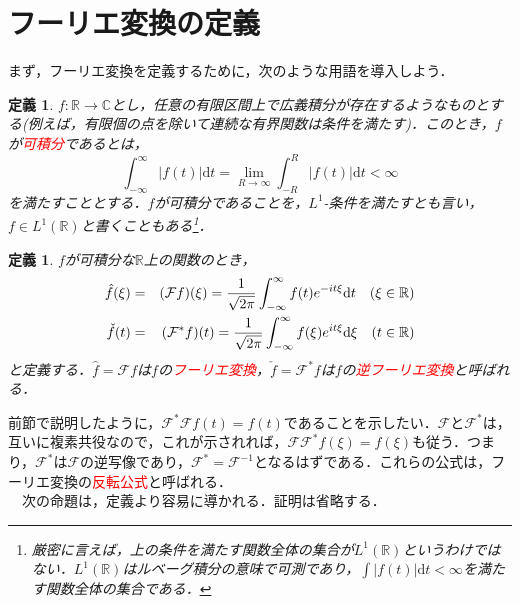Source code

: \documentclass[a4j]{jsbook}
\newtheorem{definition}[theorem]{定義}
\numberwithin{theorem}{chapter}  %
\begin{document}
\section{フーリエ変換の定義} \label{sec3-2}
まず，フーリエ変換を定義するために，次のような用語を導入しよう．
\begin{definition}
\label{def3-1}
\(f:\mathbb{R}\to\mathbb{C}\)とし，任意の有限区間上で広義積分が存在するようなものとする(例えば，有限個の点を除いて連続な有界関数は条件を満たす)．このとき，\(f\)が\textcolor{red}{可積分}であるとは，
\begin{equation*}
    \int_{-\infty}^\infty |f(t)|\mathrm{d}t=\lim_{R\to\infty}\int_{-R}^R |f(t)|\mathrm{d}t<\infty
\end{equation*}
を満たすこととする．\(f\)が可積分であることを，\(L^1\)-条件を満たすとも言い，\(f\in L^1(\mathbb{R})\)と書くこともある\footnote{厳密に言えば，上の条件を満たす関数全体の集合が\(L^1(\mathbb{R})\)というわけではない．\(L^1(\mathbb{R})\)はルベーグ積分の意味で可測であり，\(\displaystyle\int|f(t)|\mathrm{d}t<\infty\)を満たす関数全体の集合である．}．
\end{definition}
\begin{definition}
\label{def3-2}
\(f\)が可積分な\(\mathbb{R}\)上の関数のとき，
\begin{eqnarray*}
\Hat{f}(\xi)&=&(\mathcal{F}f)(\xi)=\frac{1}{\sqrt{2\pi}}\int_{-\infty}^\infty f(t)e^{-it\xi}\mathrm{d}t\quad (\xi\in\mathbb{R}) \\
\check{f}(t)&=&(\mathcal{F}^* f)(t)=\frac{1}{\sqrt{2\pi}}\int_{-\infty}^\infty f(\xi)e^{it\xi}\mathrm{d}\xi\quad (t\in\mathbb{R})
\end{eqnarray*}
と定義する．\(\hat{f}=\mathcal{F}f\)は\(f\)の\textcolor{red}{フーリエ変換}，\(\check{f}=\mathcal{F}^* f\)は\(f\)の\textcolor{red}{逆フーリエ変換}と呼ばれる．
\end{definition}
前節で説明したように，\(\mathcal{F}^*\mathcal{F}f(t)=f(t)\)であることを示したい．\(\mathcal{F}\)と\(\mathcal{F}^*\)は，互いに複素共役なので，これが示されれば，\(\mathcal{F}\mathcal{F}^* f(\xi)=f(\xi)\)も従う．つまり，\(\mathcal{F}^*\)は\(\mathcal{F}\)の逆写像であり，\(\mathcal{F}^*=\mathcal{F}^{-1}\)となるはずである．これらの公式は，フーリエ変換の\textcolor{red}{反転公式}と呼ばれる．\\
　次の命題は，定義より容易に導かれる．証明は省略する．
\end{document}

Problem description:
Reproduce the listing verbatim, and keep the pictures out of the copy.

Response to the exercise:
Source code

: \documentclass[a4j]{jsbook}
\newtheorem{definition}[theorem]{定義}
\numberwithin{theorem}{chapter}  %
\begin{document}
\section{フーリエ変換の定義} \label{sec3-2}
まず，フーリエ変換を定義するために，次のような用語を導入しよう．
\begin{definition}
\label{def3-1}
\(f:\mathbb{R}\to\mathbb{C}\)とし，任意の有限区間上で広義積分が存在するようなものとする(例えば，有限個の点を除いて連続な有界関数は条件を満たす)．このとき，\(f\)が\textcolor{red}{可積分}であるとは，
\begin{equation*}
    \int_{-\infty}^\infty |f(t)|\mathrm{d}t=\lim_{R\to\infty}\int_{-R}^R |f(t)|\mathrm{d}t<\infty
\end{equation*}
を満たすこととする．\(f\)が可積分であることを，\(L^1\)-条件を満たすとも言い，\(f\in L^1(\mathbb{R})\)と書くこともある\footnote{厳密に言えば，上の条件を満たす関数全体の集合が\(L^1(\mathbb{R})\)というわけではない．\(L^1(\mathbb{R})\)はルベーグ積分の意味で可測であり，\(\displaystyle\int|f(t)|\mathrm{d}t<\infty\)を満たす関数全体の集合である．}．
\end{definition}
\begin{definition}
\label{def3-2}
\(f\)が可積分な\(\mathbb{R}\)上の関数のとき，
\begin{eqnarray*}
\Hat{f}(\xi)&=&(\mathcal{F}f)(\xi)=\frac{1}{\sqrt{2\pi}}\int_{-\infty}^\infty f(t)e^{-it\xi}\mathrm{d}t\quad (\xi\in\mathbb{R}) \\
\check{f}(t)&=&(\mathcal{F}^* f)(t)=\frac{1}{\sqrt{2\pi}}\int_{-\infty}^\infty f(\xi)e^{it\xi}\mathrm{d}\xi\quad (t\in\mathbb{R})
\end{eqnarray*}
と定義する．\(\hat{f}=\mathcal{F}f\)は\(f\)の\textcolor{red}{フーリエ変換}，\(\check{f}=\mathcal{F}^* f\)は\(f\)の\textcolor{red}{逆フーリエ変換}と呼ばれる．
\end{definition}
前節で説明したように，\(\mathcal{F}^*\mathcal{F}f(t)=f(t)\)であることを示したい．\(\mathcal{F}\)と\(\mathcal{F}^*\)は，互いに複素共役なので，これが示されれば，\(\mathcal{F}\mathcal{F}^* f(\xi)=f(\xi)\)も従う．つまり，\(\mathcal{F}^*\)は\(\mathcal{F}\)の逆写像であり，\(\mathcal{F}^*=\mathcal{F}^{-1}\)となるはずである．これらの公式は，フーリエ変換の\textcolor{red}{反転公式}と呼ばれる．\\
　次の命題は，定義より容易に導かれる．証明は省略する．
\end{document}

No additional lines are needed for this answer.